Het activeren van deze reflexen tijdens en na een aanval is moeilijk. In sommige gevallen kan aspiratie leiden tot aandoeningen van de luchtwegen, zoals aspiratiepneumonie.
Tijdens het midden van een aanval, of tijdens de ictale fase, is er een laag risico op aspiratie. Na een aanval neemt het risico toe dat orale secreties per ongeluk in de luchtwegen terechtkomen.
Het wordt aanbevolen dat een persoon na een aanval op zijn zij wordt gedraaid om aspiratie te voorkomen.
Aspiratie kan uiteindelijk leiden tot aspiratiepneumonie, die wordt gekenmerkt door het falen van normale lichaamsmechanismen om voedsel en vloeistof uit de longen te houden, wat resulteert in ontsteking, infectie of obstructie van de luchtwegen.
Behandeling voor aanhoudende aanvallen
In het geval dat potentieel gevaarlijke, aanhoudende aanvallen optreden, is een noodevaluatie noodzakelijk. Neem telefonisch contact op met uw lokale hulpdienst en roep een ambulance.
Het is belangrijk ervoor te zorgen dat vitale functies, met name de normale ademhaling en de hartfunctie, behouden blijven. Als iemand aanhoudende aanvallen ervaart, is het bieden van ademhalingsondersteuning en het bewaken van hun luchtwegen het belangrijkst. Na de aanval kunt u de persoon op zijn zij draaien om aspiratie te voorkomen.
Medische hulp moet worden gezocht tijdens of onmiddellijk na een gevaarlijke episode van aanhoudende aanvallen.

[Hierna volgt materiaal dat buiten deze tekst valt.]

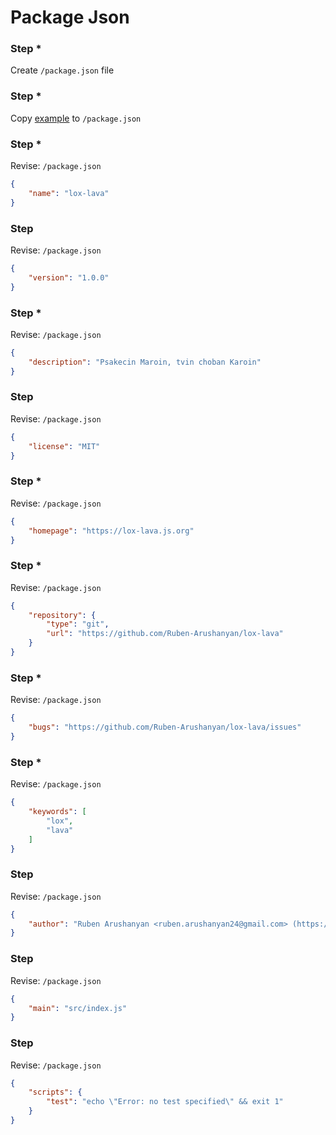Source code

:# Package Json

[1]: example.json

### Step *

Create `/package.json` file

### Step *
Copy [example][1] to `/package.json`

### Step *

Revise: `/package.json`

```json
{
    "name": "lox-lava"
}
```

### Step

Revise: `/package.json`

```json
{
    "version": "1.0.0"
}
```

### Step *

Revise: `/package.json`

```json
{
    "description": "Psakecin Maroin, tvin choban Karoin"
}
```

### Step

Revise: `/package.json`

```json
{
    "license": "MIT"
}
```

### Step *

Revise: `/package.json`

```json
{
    "homepage": "https://lox-lava.js.org"
}
```

### Step *

Revise: `/package.json`

```json
{
    "repository": {
        "type": "git",
        "url": "https://github.com/Ruben-Arushanyan/lox-lava"
    }
}
```

### Step *

Revise: `/package.json`

```json
{
    "bugs": "https://github.com/Ruben-Arushanyan/lox-lava/issues"
}
```

### Step *

Revise: `/package.json`

```json
{
    "keywords": [
        "lox",
        "lava"
    ]
}
```

### Step

Revise: `/package.json`

```json
{
    "author": "Ruben Arushanyan <ruben.arushanyan24@gmail.com> (https://www.linkedin.com/in/ruben-arushanyan-42bba9235/)"
}
```

### Step

Revise: `/package.json`

```json
{
    "main": "src/index.js"
}
```

### Step

Revise: `/package.json`

```json
{
    "scripts": {
        "test": "echo \"Error: no test specified\" && exit 1"
    }
}
```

Tijdens de aanval zouden de bloedsuikerspiegels drastisch zijn gedaald en moeten de temperatuur, de elektrische activiteit van het hart (ECG) en de bloeddruk worden gecontroleerd om het risico op een nieuwe aanval te minimaliseren.
In een noodgeval kan een benzodiazepine-medicatie rectaal worden toegediend voor snelwerkende effecten. Ativan (lorazepam), een veelgebruikt medicijn voor het beheersen van aanvallen, kan ook worden voorgeschreven als een orale of intraveneuze vorm van therapie.
Over het algemeen vormen aanvallen doorgaans geen groot risico voor een persoon die ermee te maken heeft. Er zijn verschillende waarschuwingssignalen die aangeven wanneer een aanval potentieel gevaarlijk kan zijn, met ernstige gevolgen voor de gezondheid en zelfs de dood tot gevolg. Als u of iemand die u kent het risico loopt op status epilepticus, SUDEP of ander letsel dat verband houdt met epileptische aanvallen, neem dan contact op met uw zorgverlener voor meer informatie over hoe u deze potentiële risico’s kunt verminderen.